Whether Thomas' clothes or mien incensed Pete remains for conjecture, but with a terrific lunge he sprang toward the unfortunate victim, snapping wildly. Mr. Thomas could foresee a cyclone of unpleasantness, and tried to outrun Pete, but he was not long in the lead. He tried first to dodge and then to pacify the dog, by throwing him a brand new spring hat, but Pete was in an ugly mood and not looking for pacification. One of the sturdy White House policemen started for the scene to rescue the innocent passer-by, but the quadruped had chased Thomas under the branches of a tree and buried his sharp teeth into the man's right leg.

No little excitement was created by the incident, as is always true when the watchdog goes on the rampage. Thomas saw his trousers had been slightly torn in the mix-up, and that his wounds were bleeding.

Badly scared over the probable results of the dog's bite, he sought medical treatment without delay. When the wound was examined by Dr.
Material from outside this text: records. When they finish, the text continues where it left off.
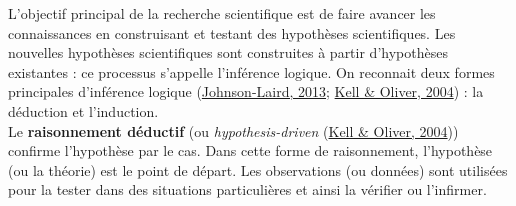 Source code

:\documentclass[12pt,twoside]{reedthesis}
\begin{document}
L'objectif principal de la recherche scientifique est de faire avancer les connaissances en construisant et testant des hypothèses scientifiques. Les nouvelles hypothèses scientifiques sont construites à partir d'hypothèses existantes : ce processus s'appelle l'inférence logique. On reconnait deux formes principales d'inférence logique (\protect\hyperlink{ref-johnson-laird_human_2013}{Johnson-Laird, 2013}; \protect\hyperlink{ref-kell_here_2004}{Kell \& Oliver, 2004}) : la déduction et l'induction.\\

Le \textbf{raisonnement déductif} (ou \emph{hypothesis-driven} (\protect\hyperlink{ref-kell_here_2004}{Kell \& Oliver, 2004})) confirme l'hypothèse par le cas. Dans cette forme de raisonnement, l'hypothèse (ou la théorie) est le point de départ. Les observations (ou données) sont utilisées pour la tester dans des situations particulières et ainsi la vérifier ou l'infirmer.\\
\end{document}
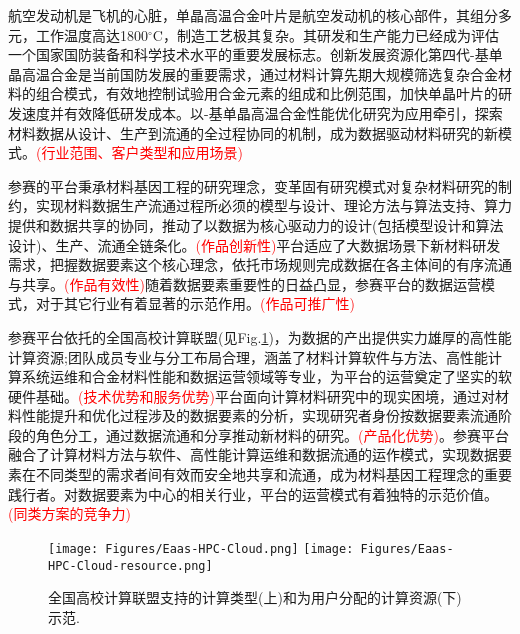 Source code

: 航空发动机是飞机的心脏，单晶高温合金叶片是航空发动机的核心部件，其组分多元，工作温度高达1800$^{\circ}\mathrm{C}$，制造工艺极其复杂。其研发和生产能力已经成为评估一个国家国防装备和科学技术水平的重要发展标志。创新发展资源化第四代-基单晶高温合金是当前国防发展的重要需求，通过材料计算先期大规模筛选复杂合金材料的组合模式，有效地控制试验用合金元素的组成和比例范围，加快单晶叶片的研发速度并有效降低研发成本。以-基单晶高温合金性能优化研究为应用牵引，探索材料数据从设计、生产到流通的全过程协同的机制，成为数据驱动材料研究的新模式。\textcolor{red}{(行业范围、客户类型和应用场景)}

参赛的平台秉承材料基因工程的研究理念，变革固有研究模式对复杂材料研究的制约，实现材料数据生产流通过程所必须的模型与设计、理论方法与算法支持、算力提供和数据共享的协同，推动了以数据为核心驱动力的设计(包括模型设计和算法设计)、生产、流通全链条化。\textcolor{red}{(作品创新性)}平台适应了大数据场景下新材料研发需求，把握数据要素这个核心理念，依托市场规则完成数据在各主体间的有序流通与共享。\textcolor{red}{(作品有效性)}随着数据要素重要性的日益凸显，参赛平台的数据运营模式，对于其它行业有着显著的示范作用。\textcolor{red}{(作品可推广性)}

参赛平台依托的全国高校计算联盟(见\textrm{Fig.}\ref{Fig:Eaas-HPC})，为数据的产出提供实力雄厚的高性能计算资源;团队成员专业与分工布局合理，涵盖了材料计算软件与方法、高性能计算系统运维和合金材料性能和数据运营领域等专业，为平台的运营奠定了坚实的软硬件基础。\textcolor{red}{(技术优势和服务优势)}平台面向计算材料研究中的现实困境，通过对材料性能提升和优化过程涉及的数据要素的分析，实现研究者身份按数据要素流通阶段的角色分工，通过数据流通和分享推动新材料的研究。\textcolor{red}{(产品化优势)}。参赛平台融合了计算材料方法与软件、高性能计算运维和数据流通的运作模式，实现数据要素在不同类型的需求者间有效而安全地共享和流通，成为材料基因工程理念的重要践行者。对数据要素为中心的相关行业，平台的运营模式有着独特的示范价值。\textcolor{red}{(同类方案的竞争力)}

\begin{figure}[h!]
\centering
\vspace*{-0.05in}
\texttt{[image: Figures/Eaas-HPC-Cloud.png]}
\vskip 2pt
\texttt{[image: Figures/Eaas-HPC-Cloud-resource.png]}
\caption{全国高校计算联盟支持的计算类型(上)和为用户分配的计算资源(下)示范.}
\label{Fig:Eaas-HPC}
\end{figure}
Neller, he pronounced it of a slight nature, and said blood poisoning would not set in if due precautions were observed by the patient. Mr. Thomas was able to limp to the department and tell his fellow-employes what had occurred, and later went home. Mr. Thomas' interesting recital aroused both sympathy and amusement. The victim seemed not perturbed over the matter, and joined in the laughter ... .
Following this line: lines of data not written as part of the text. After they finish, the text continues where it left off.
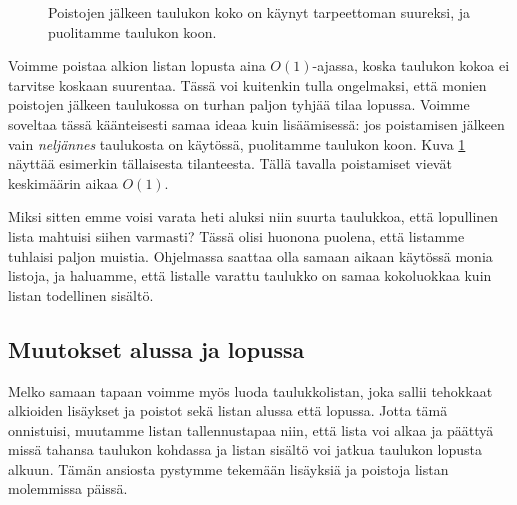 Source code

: \begin{figure}
\center
{}
\caption{Poistojen jälkeen taulukon koko on käynyt tarpeettoman suureksi,
ja puolitamme taulukon koon.}                                                                        
\label{fig:lispoi}
\end{figure}

Voimme poistaa alkion listan lopusta aina $O(1)$-ajassa,
koska taulukon kokoa ei tarvitse koskaan suurentaa.
Tässä voi kuitenkin tulla ongelmaksi, että monien poistojen
jälkeen taulukossa on turhan paljon tyhjää tilaa lopussa.
Voimme soveltaa tässä käänteisesti samaa ideaa kuin lisäämisessä:
jos poistamisen jälkeen vain \emph{neljännes} taulukosta on käytössä,
puolitamme taulukon koon.
Kuva \ref{fig:lispoi} näyttää esimerkin tällaisesta tilanteesta.
Tällä tavalla poistamiset vievät keskimäärin aikaa $O(1)$.

Miksi sitten emme voisi varata heti aluksi niin suurta taulukkoa,
että lopullinen lista mahtuisi siihen varmasti?
Tässä olisi huonona puolena, että listamme tuhlaisi paljon muistia.
Ohjelmassa saattaa olla samaan aikaan käytössä monia listoja,
ja haluamme, että listalle varattu taulukko on samaa kokoluokkaa
kuin listan todellinen sisältö.

\subsection{Muutokset alussa ja lopussa}

Melko samaan tapaan voimme myös luoda taulukkolistan,
joka sallii tehokkaat alkioiden lisäykset ja poistot
sekä listan alussa että lopussa.
Jotta tämä onnistuisi, muutamme listan tallennustapaa niin,
että lista voi alkaa ja päättyä missä tahansa taulukon
kohdassa ja listan sisältö voi jatkua taulukon lopusta alkuun.
Tämän ansiosta pystymme tekemään lisäyksiä ja poistoja
listan molemmissa päissä.

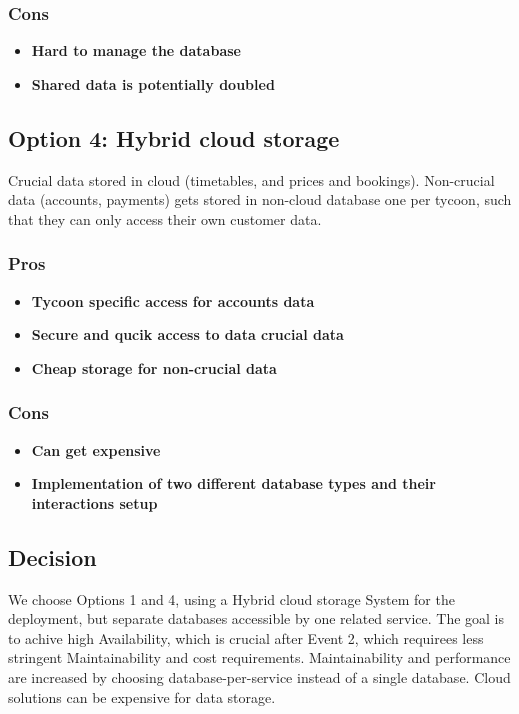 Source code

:\subsubsection*{Cons}
\begin{itemize}[noitemsep]
    \item \textbf{Hard to manage the database} 
    \item \textbf{Shared data is potentially doubled} 
\end{itemize}

\subsection*{Option 4: Hybrid cloud storage}
Crucial data stored in cloud (timetables, and prices and bookings). Non-crucial data (accounts, payments) gets stored in non-cloud database one per tycoon, such that they can only access their own customer data.

\subsubsection*{Pros}
\begin{itemize}[noitemsep]
    \item \textbf{Tycoon specific access for accounts data} 
    \item \textbf{Secure and qucik access to data crucial data} 
    \item \textbf{Cheap storage for non-crucial data} 
\end{itemize}

\subsubsection*{Cons}
\begin{itemize}[noitemsep]
    \item \textbf{Can get expensive} 
    \item \textbf{Implementation of two different database types and their interactions setup}
\end{itemize}

\subsection*{Decision}
We choose Options 1 and 4, using a Hybrid cloud storage System for the deployment, but separate databases accessible by one related service.
The goal is to achive high Availability, which is crucial after Event 2, which requirees less stringent Maintainability and cost requirements. Maintainability and performance are increased by choosing database-per-service instead of a single database.
Cloud solutions can be expensive for data storage.

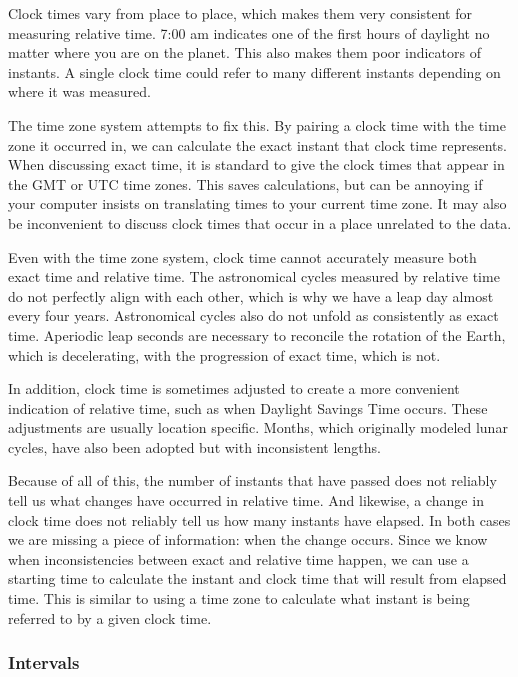 \documentclass[article]{jss}
\begin{document}
Clock times vary from place to place, which makes them very consistent for measuring relative time.  7:00 am indicates one of the first hours of daylight no matter where you are on the planet. This also makes them poor indicators of instants. A single clock time could refer to many different instants depending on where it was measured.

The time zone system attempts to fix this.  By pairing a clock time with the time zone it occurred in, we can calculate the exact instant that clock time represents. When discussing exact time, it is standard to give the clock times that appear in the GMT or UTC time zones.  This saves calculations, but can be annoying if your computer insists on translating times to your current time zone.  It may also be inconvenient to discuss clock times that occur in a place unrelated to the data.

Even with the time zone system, clock time cannot accurately measure both exact time and relative time. The astronomical cycles measured by relative time do not perfectly align with each other, which is why we have a leap day almost every four years. Astronomical cycles also do not unfold as consistently as exact time. Aperiodic leap seconds are necessary to reconcile the rotation of the Earth, which is decelerating, with the progression of exact time, which is not.

In addition, clock time is sometimes adjusted to create a more convenient indication of relative time, such as when Daylight Savings Time occurs.  These adjustments are usually location specific. Months, which originally modeled lunar cycles, have also been adopted but with inconsistent lengths.

Because of all of this, the number of instants that have passed does not reliably tell us what changes have occurred in relative time. And likewise, a change in clock time does not reliably tell us how many instants have elapsed. In both cases we are missing a piece of information: when the change occurs. Since we know when inconsistencies between exact and relative time happen, we can use a starting time to calculate the instant and clock time that will result from elapsed time. This is similar to using a time zone to calculate what instant is being referred to by a given clock time.

\subsubsection{Intervals}
\end{document}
Pete was not to be seen around the White House last night. As punishment for his crime he is said to have been chained, and will be kept under guard for some time. He is a magnificent white dog, finely bred, and is the pet of the officers and attaches at the home of the Chief Executive.

Pete is known all over the country because of several episodes which have pushed him into the limelight. He is a great fighter and craves trouble. He jumped into public notice a short while ago by chasing the French Ambassador, M. Jusserand, up a tree in the White House grounds when the distinguished diplomat came to play tennis with the President. The Ambassador was attired in a stunning flannel outfit. He was only rescued by the heroic efforts of several sturdy policemen, who rushed upon the scene.

Because of Pete's bad judgment on that occasion he was banished to penal servitude on Surgeon General Rixey's farm in Virginia. After paying the penalty of a year's imprisonment Pete was recently brought back to Washington.